■ TRY IT
Every record below needs to be written out exactly, apart from the pictures.

++++ AVAILABLE DATA ++++

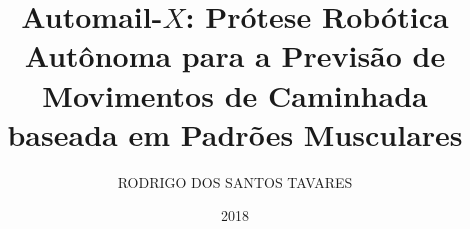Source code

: \documentclass[
    12pt,       %
    oneside,    %
    a4paper,    %
%
    chapter=TITLE,	  	  %
%
    english,			  %
    brazil				  %
%
]{abntex2}
\title{Automail-$X$: Prótese Robótica Autônoma para a Previsão de Movimentos de Caminhada baseada em Padrões Musculares}
\author{RODRIGO DOS SANTOS TAVARES}
\date{2018}
\begin{document}


\imprimircapa{}

\imprimirfolhaderosto{}

\imprimirfolhadeaprovacao{}



\end{document}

++++

■ REPLY
Source code

: \documentclass[
    12pt,       %
    oneside,    %
    a4paper,    %
%
    chapter=TITLE,	  	  %
%
    english,			  %
    brazil				  %
%
]{abntex2}
\title{Automail-$X$: Prótese Robótica Autônoma para a Previsão de Movimentos de Caminhada baseada em Padrões Musculares}
\author{RODRIGO DOS SANTOS TAVARES}
\date{2018}
\begin{document}


\imprimircapa{}

\imprimirfolhaderosto{}

\imprimirfolhadeaprovacao{}



\end{document}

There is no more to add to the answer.